Top of The records
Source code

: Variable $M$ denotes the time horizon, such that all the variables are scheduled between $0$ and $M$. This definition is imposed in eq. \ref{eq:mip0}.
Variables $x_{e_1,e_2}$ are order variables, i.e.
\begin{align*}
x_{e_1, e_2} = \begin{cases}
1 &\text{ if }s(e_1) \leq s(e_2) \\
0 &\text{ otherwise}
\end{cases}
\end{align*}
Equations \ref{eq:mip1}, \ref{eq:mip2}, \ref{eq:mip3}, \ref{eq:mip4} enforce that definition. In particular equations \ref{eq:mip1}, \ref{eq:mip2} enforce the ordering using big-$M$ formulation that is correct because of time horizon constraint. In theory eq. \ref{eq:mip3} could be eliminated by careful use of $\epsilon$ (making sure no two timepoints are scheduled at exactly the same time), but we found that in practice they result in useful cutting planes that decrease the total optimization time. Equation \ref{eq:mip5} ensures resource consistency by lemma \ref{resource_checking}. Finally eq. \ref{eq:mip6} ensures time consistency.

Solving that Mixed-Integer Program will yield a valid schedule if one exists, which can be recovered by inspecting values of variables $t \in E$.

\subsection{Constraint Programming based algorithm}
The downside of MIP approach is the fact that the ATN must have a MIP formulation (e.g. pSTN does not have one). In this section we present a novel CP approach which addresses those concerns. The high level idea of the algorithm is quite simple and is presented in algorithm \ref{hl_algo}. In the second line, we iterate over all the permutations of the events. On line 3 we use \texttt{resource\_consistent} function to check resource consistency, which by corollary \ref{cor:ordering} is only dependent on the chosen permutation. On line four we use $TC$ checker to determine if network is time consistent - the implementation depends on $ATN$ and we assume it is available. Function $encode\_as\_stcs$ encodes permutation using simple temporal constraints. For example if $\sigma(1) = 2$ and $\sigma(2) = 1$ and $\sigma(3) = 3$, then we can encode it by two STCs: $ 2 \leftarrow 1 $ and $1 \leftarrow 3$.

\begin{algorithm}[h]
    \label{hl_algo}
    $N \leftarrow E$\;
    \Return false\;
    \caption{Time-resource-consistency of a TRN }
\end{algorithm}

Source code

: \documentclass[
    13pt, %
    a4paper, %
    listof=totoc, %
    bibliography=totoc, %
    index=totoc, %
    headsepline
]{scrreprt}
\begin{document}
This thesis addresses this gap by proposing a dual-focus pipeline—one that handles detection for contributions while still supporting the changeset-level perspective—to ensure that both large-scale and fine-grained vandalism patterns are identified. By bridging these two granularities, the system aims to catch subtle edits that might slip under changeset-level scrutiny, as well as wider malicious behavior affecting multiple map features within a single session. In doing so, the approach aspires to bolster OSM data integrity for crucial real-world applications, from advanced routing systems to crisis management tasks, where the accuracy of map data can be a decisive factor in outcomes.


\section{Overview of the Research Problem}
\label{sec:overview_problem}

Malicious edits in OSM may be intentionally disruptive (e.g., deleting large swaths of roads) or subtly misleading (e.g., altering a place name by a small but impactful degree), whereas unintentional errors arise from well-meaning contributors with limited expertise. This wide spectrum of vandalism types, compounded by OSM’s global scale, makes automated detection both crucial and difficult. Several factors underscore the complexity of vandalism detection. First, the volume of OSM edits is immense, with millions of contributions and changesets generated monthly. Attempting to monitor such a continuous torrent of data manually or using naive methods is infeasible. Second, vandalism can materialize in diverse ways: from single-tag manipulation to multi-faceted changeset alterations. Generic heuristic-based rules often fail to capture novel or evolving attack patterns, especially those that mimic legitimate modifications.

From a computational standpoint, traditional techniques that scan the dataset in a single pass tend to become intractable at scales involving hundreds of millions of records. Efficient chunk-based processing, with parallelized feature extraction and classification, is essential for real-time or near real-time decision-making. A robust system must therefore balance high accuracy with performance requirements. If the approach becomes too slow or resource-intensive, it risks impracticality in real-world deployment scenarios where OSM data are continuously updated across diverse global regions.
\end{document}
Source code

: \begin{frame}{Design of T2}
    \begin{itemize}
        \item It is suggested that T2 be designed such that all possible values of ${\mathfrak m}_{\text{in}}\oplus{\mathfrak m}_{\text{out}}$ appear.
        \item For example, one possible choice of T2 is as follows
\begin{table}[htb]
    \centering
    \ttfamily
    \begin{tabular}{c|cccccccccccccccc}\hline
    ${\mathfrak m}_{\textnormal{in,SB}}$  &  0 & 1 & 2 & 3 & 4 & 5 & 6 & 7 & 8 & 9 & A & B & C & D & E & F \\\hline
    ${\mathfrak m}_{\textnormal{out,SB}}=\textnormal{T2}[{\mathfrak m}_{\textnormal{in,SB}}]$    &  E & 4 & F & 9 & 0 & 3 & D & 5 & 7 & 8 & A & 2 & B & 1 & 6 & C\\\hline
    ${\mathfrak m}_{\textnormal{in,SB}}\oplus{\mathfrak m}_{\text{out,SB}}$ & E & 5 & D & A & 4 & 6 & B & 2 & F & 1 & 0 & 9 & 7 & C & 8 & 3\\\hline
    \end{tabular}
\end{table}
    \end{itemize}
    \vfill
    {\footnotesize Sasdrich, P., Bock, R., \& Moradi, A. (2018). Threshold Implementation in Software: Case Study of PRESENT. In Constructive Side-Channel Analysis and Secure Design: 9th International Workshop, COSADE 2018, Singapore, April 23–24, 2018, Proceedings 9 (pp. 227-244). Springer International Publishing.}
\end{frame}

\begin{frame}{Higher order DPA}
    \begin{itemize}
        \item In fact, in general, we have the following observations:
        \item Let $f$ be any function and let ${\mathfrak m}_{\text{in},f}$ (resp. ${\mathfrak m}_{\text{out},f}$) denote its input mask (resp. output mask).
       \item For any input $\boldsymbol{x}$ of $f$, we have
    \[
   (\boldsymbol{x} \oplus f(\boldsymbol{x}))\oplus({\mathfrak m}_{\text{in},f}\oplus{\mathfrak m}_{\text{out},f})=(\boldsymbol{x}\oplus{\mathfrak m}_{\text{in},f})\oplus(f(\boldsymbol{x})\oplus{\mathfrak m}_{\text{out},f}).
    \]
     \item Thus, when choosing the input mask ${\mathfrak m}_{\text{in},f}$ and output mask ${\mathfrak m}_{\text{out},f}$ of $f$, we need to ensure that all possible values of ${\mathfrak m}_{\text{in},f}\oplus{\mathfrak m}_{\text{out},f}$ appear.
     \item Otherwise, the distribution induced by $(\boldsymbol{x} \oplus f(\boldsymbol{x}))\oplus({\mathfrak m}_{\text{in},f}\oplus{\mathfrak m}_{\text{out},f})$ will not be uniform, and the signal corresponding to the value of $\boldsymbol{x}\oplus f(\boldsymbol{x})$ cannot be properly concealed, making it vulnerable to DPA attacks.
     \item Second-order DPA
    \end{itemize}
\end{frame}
Bottom of The records
> Task to complete
Which lines of the data hold the string "example"? Return each of them.

> Exercise solution
The downside of MIP approach is the fact that the ATN must have a MIP formulation (e.g. pSTN does not have one). In this section we present a novel CP approach which addresses those concerns. The high level idea of the algorithm is quite simple and is presented in algorithm \ref{hl_algo}. In the second line, we iterate over all the permutations of the events. On line 3 we use \texttt{resource\_consistent} function to check resource consistency, which by corollary \ref{cor:ordering} is only dependent on the chosen permutation. On line four we use $TC$ checker to determine if network is time consistent - the implementation depends on $ATN$ and we assume it is available. Function $encode\_as\_stcs$ encodes permutation using simple temporal constraints. For example if $\sigma(1) = 2$ and $\sigma(2) = 1$ and $\sigma(3) = 3$, then we can encode it by two STCs: $ 2 \leftarrow 1 $ and $1 \leftarrow 3$.
        \item For example, one possible choice of T2 is as follows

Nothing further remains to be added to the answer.